** What to produce **
In the entries below, find the line with "Sharma and Randall" and the line with "to the Congressional". Return those two lines and all lines between them, exactly.

================================

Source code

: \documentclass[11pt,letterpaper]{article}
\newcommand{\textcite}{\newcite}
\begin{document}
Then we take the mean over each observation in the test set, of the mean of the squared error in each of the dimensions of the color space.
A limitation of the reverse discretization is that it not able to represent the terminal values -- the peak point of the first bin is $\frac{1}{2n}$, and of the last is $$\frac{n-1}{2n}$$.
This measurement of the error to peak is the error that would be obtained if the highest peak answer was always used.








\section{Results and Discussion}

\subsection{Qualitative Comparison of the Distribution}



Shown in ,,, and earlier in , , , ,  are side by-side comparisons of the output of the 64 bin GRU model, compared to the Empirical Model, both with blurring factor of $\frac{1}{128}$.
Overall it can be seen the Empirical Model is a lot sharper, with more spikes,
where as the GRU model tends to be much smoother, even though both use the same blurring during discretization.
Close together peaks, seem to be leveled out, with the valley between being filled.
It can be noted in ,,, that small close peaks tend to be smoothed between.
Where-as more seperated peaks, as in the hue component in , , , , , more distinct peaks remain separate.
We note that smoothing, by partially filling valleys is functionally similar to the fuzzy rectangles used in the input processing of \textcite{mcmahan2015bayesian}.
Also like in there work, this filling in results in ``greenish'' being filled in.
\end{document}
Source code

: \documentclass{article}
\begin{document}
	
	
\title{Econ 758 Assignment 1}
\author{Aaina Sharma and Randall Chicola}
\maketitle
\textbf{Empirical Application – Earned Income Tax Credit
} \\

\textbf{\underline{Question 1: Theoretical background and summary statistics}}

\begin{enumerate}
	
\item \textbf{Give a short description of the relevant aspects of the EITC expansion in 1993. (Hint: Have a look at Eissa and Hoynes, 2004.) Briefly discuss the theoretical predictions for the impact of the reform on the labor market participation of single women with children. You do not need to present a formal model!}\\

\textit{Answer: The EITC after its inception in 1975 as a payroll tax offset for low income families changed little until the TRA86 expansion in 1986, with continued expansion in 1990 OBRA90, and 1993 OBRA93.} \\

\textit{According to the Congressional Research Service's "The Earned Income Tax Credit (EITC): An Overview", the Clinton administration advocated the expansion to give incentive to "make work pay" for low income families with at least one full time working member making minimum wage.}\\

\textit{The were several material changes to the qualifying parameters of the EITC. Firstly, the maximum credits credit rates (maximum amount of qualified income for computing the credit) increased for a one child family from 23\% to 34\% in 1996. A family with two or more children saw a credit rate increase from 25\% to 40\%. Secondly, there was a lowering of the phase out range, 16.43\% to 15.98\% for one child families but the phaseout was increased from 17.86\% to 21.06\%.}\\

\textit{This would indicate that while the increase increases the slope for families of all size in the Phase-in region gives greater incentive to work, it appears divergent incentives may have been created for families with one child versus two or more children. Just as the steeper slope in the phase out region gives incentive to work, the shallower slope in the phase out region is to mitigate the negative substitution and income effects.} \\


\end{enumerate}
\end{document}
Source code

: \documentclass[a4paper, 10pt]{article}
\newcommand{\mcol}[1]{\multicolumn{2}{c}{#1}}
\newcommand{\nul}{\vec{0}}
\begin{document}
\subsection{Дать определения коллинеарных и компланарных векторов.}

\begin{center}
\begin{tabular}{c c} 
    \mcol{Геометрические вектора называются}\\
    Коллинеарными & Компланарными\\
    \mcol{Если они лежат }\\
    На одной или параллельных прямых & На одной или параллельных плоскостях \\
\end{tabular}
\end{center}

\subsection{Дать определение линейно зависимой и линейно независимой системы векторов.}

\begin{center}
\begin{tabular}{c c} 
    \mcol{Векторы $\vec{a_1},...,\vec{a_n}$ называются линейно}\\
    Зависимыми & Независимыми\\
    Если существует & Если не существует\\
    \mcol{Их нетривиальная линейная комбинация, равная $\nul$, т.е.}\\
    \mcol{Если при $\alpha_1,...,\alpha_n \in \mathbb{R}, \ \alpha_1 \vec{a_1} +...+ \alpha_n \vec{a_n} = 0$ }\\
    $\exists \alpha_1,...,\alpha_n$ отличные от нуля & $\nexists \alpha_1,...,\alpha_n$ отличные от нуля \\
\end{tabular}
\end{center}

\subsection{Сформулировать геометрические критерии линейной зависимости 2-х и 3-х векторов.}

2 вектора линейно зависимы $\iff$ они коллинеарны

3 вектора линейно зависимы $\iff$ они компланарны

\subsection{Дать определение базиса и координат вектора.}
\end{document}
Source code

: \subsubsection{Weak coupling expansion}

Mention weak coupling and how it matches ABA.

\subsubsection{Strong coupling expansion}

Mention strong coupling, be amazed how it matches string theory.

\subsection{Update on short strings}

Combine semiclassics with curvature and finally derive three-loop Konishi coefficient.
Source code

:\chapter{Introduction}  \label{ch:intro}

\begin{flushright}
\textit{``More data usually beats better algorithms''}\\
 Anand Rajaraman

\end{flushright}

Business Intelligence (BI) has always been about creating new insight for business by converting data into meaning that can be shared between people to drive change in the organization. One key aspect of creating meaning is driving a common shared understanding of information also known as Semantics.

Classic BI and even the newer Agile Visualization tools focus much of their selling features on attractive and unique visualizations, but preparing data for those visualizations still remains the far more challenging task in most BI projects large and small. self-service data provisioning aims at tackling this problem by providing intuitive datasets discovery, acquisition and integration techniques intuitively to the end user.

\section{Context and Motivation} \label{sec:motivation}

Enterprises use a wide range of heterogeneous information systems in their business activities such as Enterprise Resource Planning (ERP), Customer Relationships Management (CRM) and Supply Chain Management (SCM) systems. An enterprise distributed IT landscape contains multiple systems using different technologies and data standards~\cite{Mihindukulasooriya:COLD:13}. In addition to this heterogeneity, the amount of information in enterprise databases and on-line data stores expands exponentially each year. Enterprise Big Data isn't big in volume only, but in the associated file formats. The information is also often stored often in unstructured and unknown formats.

================================

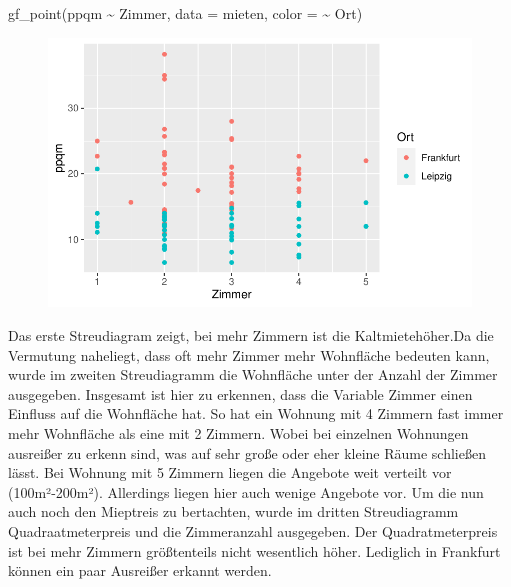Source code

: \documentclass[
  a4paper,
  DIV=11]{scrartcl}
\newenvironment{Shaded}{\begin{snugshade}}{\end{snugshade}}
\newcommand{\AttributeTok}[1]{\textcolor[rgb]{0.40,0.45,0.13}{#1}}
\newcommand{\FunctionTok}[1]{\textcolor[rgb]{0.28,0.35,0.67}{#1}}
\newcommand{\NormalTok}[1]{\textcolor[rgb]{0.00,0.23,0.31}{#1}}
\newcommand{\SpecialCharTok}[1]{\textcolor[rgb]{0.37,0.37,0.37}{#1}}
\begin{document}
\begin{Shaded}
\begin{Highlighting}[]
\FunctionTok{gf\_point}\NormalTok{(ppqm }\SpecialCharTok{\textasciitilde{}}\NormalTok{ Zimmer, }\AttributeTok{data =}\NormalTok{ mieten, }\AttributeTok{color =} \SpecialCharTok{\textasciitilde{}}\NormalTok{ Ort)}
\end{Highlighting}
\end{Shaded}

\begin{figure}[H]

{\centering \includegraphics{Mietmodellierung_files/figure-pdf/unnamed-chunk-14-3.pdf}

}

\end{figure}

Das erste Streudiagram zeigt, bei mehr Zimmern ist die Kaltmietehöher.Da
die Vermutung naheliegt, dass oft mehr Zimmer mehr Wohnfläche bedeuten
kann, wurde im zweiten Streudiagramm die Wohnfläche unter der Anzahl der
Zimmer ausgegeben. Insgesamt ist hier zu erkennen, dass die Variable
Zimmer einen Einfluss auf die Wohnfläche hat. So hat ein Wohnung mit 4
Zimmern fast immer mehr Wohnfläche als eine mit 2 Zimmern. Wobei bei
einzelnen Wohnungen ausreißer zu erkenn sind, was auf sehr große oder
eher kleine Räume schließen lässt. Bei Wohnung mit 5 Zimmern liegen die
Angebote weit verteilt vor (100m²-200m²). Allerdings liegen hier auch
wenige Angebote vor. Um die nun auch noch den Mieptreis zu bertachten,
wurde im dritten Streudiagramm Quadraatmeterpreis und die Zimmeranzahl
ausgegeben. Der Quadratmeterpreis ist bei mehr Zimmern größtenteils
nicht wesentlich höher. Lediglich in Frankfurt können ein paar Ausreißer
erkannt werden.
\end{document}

================================

** Response for this exercise **
\author{Aaina Sharma and Randall Chicola}
\maketitle
\textbf{Empirical Application – Earned Income Tax Credit
} \\

\textbf{\underline{Question 1: Theoretical background and summary statistics}}

\begin{enumerate}
	
\item \textbf{Give a short description of the relevant aspects of the EITC expansion in 1993. (Hint: Have a look at Eissa and Hoynes, 2004.) Briefly discuss the theoretical predictions for the impact of the reform on the labor market participation of single women with children. You do not need to present a formal model!}\\

\textit{Answer: The EITC after its inception in 1975 as a payroll tax offset for low income families changed little until the TRA86 expansion in 1986, with continued expansion in 1990 OBRA90, and 1993 OBRA93.} \\

\textit{According to the Congressional Research Service's "The Earned Income Tax Credit (EITC): An Overview", the Clinton administration advocated the expansion to give incentive to "make work pay" for low income families with at least one full time working member making minimum wage.}\\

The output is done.